* Task statement *
In the entries below, find every line holding the string "could" and collect it.

(Material for this task begins)

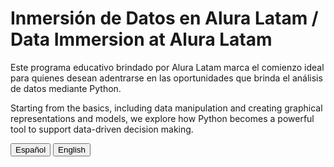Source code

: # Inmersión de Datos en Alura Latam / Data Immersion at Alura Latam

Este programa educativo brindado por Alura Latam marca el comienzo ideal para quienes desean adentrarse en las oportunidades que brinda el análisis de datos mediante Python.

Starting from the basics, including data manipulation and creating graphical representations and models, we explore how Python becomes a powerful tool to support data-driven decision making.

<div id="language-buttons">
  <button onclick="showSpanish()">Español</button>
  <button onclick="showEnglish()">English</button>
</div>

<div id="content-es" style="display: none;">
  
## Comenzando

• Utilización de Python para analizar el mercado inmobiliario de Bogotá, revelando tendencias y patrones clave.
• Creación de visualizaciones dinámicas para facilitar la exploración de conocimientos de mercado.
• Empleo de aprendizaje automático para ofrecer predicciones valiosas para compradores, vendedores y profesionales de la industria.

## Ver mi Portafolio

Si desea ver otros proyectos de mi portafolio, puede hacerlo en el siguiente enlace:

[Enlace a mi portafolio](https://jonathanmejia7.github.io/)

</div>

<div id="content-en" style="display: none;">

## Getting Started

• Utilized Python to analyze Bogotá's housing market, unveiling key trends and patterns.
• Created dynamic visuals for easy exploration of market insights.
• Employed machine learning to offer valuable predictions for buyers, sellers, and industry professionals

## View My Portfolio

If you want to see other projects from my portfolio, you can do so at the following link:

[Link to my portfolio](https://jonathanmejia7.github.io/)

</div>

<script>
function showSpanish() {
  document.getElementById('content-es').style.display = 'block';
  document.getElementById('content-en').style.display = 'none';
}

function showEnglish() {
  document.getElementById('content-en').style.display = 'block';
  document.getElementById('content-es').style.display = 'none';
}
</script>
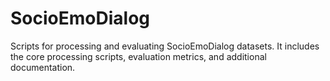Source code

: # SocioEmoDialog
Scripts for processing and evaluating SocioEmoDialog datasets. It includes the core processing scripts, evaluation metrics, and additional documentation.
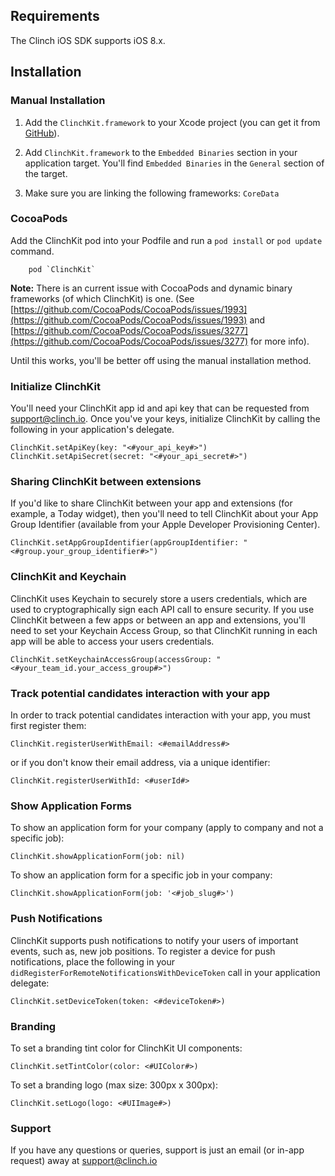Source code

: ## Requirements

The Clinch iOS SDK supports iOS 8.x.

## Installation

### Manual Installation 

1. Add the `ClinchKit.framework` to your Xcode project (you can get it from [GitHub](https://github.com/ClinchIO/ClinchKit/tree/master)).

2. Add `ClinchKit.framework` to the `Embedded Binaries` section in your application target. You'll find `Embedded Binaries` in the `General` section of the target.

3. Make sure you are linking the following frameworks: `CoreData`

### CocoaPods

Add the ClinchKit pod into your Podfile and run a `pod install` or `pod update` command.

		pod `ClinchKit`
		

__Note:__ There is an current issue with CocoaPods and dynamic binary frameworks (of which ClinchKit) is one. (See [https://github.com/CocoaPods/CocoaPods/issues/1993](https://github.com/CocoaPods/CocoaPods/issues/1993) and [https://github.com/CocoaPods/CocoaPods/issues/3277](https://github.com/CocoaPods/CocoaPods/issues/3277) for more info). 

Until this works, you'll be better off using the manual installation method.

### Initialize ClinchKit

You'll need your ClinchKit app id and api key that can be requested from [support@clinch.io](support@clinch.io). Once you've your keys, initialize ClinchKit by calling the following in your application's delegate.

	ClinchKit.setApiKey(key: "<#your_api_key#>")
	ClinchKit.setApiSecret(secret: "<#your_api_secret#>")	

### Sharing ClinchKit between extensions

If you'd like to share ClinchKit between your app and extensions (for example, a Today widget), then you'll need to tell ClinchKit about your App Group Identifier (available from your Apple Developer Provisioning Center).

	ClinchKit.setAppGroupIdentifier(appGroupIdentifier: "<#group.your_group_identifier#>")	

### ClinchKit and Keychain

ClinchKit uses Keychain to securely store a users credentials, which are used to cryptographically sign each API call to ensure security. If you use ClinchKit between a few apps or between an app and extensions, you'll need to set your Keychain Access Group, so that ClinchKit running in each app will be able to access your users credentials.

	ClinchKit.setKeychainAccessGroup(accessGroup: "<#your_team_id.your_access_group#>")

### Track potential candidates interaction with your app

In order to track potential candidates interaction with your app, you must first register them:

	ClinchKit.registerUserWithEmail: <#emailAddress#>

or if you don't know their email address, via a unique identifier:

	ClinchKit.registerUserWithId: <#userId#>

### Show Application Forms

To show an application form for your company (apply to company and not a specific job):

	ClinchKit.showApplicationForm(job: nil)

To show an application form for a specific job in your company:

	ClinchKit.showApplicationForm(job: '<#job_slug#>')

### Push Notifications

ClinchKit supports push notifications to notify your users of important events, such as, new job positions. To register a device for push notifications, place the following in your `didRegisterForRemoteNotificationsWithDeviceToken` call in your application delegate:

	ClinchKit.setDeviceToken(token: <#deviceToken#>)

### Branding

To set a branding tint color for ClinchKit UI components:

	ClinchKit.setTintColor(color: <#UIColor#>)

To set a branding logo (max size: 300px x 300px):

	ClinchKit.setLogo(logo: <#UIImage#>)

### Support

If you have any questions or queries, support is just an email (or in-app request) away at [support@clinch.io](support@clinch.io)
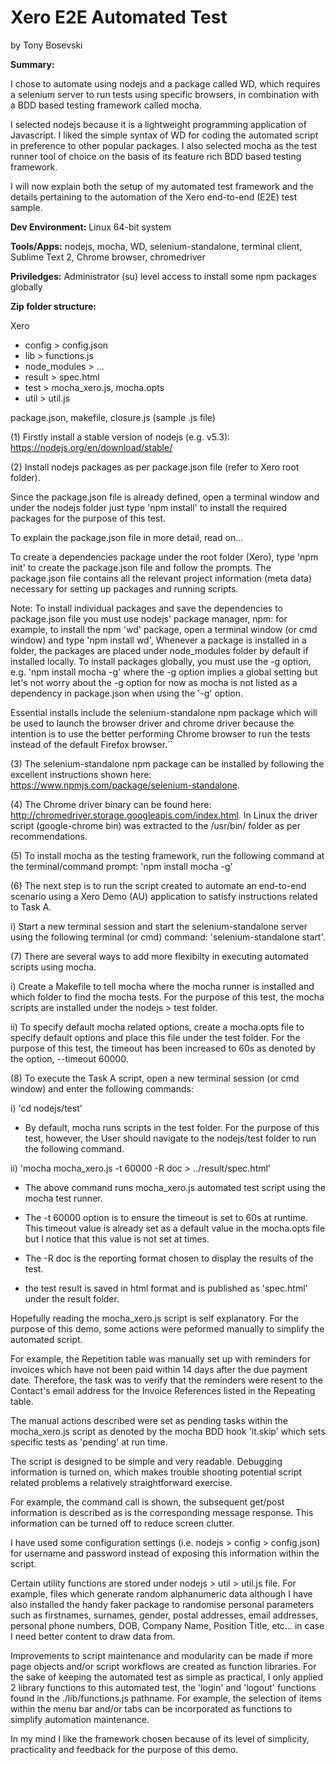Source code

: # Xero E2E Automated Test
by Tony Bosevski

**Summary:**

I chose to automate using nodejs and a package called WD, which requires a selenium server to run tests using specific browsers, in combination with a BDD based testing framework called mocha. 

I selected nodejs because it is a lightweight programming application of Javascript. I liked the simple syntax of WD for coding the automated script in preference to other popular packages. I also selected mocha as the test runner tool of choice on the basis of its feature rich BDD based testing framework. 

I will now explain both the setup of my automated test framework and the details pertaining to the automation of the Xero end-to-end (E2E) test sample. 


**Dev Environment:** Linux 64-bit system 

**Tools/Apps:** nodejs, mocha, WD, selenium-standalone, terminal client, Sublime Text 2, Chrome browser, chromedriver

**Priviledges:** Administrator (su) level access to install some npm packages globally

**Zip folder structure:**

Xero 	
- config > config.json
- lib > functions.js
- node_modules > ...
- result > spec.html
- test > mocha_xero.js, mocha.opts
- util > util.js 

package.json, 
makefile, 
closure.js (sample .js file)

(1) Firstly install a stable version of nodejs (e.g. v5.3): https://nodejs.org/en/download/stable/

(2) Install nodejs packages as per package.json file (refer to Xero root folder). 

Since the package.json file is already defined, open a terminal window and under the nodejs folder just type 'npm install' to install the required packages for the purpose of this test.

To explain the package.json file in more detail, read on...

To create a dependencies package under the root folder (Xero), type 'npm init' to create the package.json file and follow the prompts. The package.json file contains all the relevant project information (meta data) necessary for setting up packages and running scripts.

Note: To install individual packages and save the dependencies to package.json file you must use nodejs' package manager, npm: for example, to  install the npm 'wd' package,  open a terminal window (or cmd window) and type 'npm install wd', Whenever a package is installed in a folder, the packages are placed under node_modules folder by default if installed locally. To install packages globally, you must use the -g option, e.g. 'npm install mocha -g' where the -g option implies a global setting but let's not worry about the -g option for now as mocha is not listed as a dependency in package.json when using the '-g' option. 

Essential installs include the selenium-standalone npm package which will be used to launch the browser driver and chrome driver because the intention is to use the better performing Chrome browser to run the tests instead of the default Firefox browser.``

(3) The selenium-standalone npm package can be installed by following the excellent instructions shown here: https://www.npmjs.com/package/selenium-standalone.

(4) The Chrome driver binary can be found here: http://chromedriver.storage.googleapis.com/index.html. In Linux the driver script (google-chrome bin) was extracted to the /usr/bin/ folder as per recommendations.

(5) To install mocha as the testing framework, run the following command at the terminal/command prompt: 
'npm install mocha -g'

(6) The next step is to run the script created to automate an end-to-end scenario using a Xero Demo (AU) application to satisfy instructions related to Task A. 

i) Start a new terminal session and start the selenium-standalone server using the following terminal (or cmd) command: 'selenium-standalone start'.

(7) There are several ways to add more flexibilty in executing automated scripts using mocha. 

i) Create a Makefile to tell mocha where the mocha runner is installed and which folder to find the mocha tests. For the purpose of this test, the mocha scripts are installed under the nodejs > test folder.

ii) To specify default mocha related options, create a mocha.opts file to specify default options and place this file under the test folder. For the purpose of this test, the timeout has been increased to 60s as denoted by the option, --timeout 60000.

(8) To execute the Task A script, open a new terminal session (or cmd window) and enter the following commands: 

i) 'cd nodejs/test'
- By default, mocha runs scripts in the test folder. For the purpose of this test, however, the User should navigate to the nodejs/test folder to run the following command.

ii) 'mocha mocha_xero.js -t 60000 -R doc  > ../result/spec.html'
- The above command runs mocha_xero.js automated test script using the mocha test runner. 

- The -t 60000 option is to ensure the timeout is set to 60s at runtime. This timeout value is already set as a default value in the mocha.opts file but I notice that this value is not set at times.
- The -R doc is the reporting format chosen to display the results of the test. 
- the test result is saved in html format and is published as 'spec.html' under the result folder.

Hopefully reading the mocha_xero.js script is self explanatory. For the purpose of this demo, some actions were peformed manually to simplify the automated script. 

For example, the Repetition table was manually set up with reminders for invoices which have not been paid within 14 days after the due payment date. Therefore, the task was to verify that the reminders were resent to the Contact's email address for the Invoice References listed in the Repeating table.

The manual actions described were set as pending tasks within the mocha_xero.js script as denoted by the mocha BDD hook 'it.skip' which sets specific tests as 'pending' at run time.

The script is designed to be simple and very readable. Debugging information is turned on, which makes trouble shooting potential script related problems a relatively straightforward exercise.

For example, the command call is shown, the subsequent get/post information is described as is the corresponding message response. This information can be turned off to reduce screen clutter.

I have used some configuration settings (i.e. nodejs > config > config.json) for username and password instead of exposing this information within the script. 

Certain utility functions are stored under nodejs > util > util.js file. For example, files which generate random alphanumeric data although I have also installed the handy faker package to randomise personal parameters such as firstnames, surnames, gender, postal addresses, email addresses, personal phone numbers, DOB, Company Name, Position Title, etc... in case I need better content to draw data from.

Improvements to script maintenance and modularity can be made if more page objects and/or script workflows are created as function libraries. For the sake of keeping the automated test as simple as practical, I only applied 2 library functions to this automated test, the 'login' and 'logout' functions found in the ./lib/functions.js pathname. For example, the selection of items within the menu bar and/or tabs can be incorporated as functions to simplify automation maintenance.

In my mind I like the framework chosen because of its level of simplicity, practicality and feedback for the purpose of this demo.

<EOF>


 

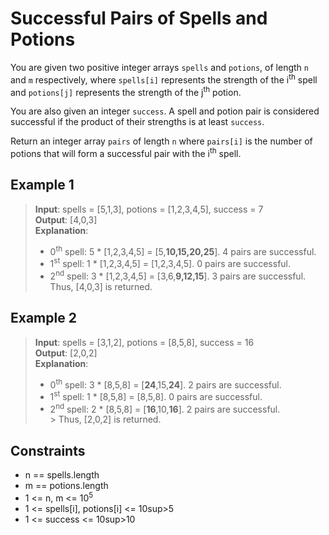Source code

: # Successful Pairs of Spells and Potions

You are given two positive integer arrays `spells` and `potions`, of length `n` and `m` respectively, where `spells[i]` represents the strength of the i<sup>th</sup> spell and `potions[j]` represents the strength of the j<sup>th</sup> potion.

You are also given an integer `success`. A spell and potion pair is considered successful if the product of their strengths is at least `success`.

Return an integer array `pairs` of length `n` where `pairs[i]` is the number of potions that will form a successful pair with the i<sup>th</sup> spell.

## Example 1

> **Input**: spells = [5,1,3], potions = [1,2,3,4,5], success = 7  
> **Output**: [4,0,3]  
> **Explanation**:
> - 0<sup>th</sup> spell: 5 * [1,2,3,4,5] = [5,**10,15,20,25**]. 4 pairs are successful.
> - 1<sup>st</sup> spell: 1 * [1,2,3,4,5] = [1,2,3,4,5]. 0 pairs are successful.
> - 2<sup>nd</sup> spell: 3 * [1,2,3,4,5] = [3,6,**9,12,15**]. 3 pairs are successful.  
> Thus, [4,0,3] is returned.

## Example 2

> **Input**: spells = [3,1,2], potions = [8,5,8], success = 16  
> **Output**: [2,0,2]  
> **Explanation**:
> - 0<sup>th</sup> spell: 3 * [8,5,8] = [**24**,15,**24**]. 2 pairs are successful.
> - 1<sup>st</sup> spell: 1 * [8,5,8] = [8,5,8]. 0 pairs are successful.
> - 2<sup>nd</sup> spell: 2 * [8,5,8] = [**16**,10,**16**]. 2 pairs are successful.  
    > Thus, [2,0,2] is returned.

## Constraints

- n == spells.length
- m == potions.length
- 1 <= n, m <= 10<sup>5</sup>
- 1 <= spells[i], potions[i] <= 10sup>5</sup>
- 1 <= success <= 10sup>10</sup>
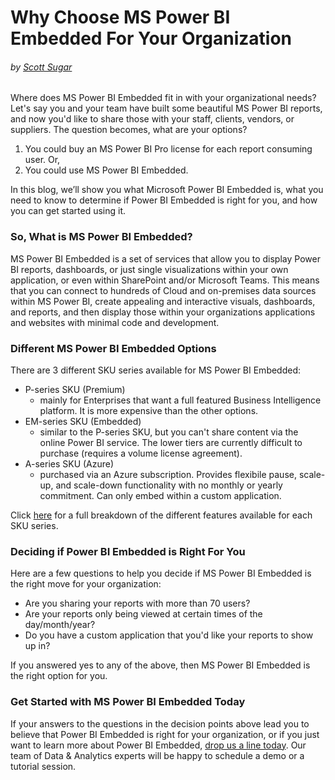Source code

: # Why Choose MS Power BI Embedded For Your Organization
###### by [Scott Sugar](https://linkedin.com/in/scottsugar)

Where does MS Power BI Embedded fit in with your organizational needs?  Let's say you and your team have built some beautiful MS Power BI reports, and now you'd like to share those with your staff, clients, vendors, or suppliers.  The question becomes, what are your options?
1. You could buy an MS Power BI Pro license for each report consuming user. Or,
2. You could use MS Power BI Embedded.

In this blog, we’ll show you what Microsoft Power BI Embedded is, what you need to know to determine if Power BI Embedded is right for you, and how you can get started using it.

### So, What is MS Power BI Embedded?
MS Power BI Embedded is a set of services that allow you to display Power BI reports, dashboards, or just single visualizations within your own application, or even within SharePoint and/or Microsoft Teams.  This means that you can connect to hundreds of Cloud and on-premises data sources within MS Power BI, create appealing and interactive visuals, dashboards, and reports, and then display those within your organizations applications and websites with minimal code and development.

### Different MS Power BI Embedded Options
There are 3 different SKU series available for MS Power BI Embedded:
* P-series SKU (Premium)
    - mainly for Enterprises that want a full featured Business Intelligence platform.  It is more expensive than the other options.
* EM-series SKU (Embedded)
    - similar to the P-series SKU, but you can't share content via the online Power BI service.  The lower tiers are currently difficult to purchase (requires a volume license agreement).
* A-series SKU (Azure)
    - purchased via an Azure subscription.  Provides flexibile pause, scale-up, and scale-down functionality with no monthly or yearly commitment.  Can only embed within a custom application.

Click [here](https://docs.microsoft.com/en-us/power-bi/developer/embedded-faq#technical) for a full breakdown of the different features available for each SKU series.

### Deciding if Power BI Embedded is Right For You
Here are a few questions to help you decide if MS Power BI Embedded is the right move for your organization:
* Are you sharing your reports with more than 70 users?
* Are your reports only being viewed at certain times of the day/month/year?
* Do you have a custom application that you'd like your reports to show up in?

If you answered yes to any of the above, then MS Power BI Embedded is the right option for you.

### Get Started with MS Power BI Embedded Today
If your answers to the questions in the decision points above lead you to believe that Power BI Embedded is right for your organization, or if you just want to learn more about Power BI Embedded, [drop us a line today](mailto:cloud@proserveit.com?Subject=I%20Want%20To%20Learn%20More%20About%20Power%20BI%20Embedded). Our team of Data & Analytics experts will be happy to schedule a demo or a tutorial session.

(Material for this task ends)

* Your solution *
1. You could buy an MS Power BI Pro license for each report consuming user. Or,
2. You could use MS Power BI Embedded.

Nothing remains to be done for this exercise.